Volkovskoe cemetery - history and modernity

Volkovskoe cemetery - history and modernity
Volkovskoe cemetery - history and modernity

The history of the Volkovsky cemetery dates back to 1756. Then, at the suggestion of Empress Elizabeth Petrovna, the city cemetery at the Church of John the Baptist, which had existed since 1710, located in the Yamskaya Sloboda, was closed. Instead, by decree of the Senate, the Volkovskoye cemetery was created.

Volkovskoe cemetery

The new necropolis did not get its name right away. As the legend says, over time, it was nicknamed by the locals, who claimed that many wolves roam this place. Some storytellers were not shy about making up stories about corpses that were eaten and left unburied by greedy or poor relatives. And such situations, frankly, in the 18-19th century were not such a rare occurrence.

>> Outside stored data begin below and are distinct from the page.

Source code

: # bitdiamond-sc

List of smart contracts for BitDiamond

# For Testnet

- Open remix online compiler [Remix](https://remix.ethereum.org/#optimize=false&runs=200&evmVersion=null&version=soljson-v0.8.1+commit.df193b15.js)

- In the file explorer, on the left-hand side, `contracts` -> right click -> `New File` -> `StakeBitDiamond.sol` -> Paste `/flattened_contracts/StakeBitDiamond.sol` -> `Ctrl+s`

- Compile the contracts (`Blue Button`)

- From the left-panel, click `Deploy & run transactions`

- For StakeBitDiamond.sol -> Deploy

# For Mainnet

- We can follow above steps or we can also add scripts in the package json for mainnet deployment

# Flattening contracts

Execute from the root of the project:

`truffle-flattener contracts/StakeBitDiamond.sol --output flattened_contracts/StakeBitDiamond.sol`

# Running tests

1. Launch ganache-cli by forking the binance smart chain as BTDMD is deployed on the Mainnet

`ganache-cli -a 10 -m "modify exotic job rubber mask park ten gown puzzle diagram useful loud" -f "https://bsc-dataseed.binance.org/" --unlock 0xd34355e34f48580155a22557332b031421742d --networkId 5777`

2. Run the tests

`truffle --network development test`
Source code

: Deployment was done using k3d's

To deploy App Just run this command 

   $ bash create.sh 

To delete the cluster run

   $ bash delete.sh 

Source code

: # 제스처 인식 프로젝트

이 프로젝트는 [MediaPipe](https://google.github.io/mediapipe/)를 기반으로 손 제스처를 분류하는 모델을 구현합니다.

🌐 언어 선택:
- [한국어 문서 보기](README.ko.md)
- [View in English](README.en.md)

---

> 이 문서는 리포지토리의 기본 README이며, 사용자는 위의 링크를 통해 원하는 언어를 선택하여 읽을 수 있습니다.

Despite the fact that the Volkovskoye cemetery was considered very poor from the very beginning of its existence, more and more people were buried on its territory. Places for burial were given almost or completely for nothing. There was no burial order. Both state institutions and private individuals buried their dead where they bothered to dig a grave without putting it infame cemetery authorities.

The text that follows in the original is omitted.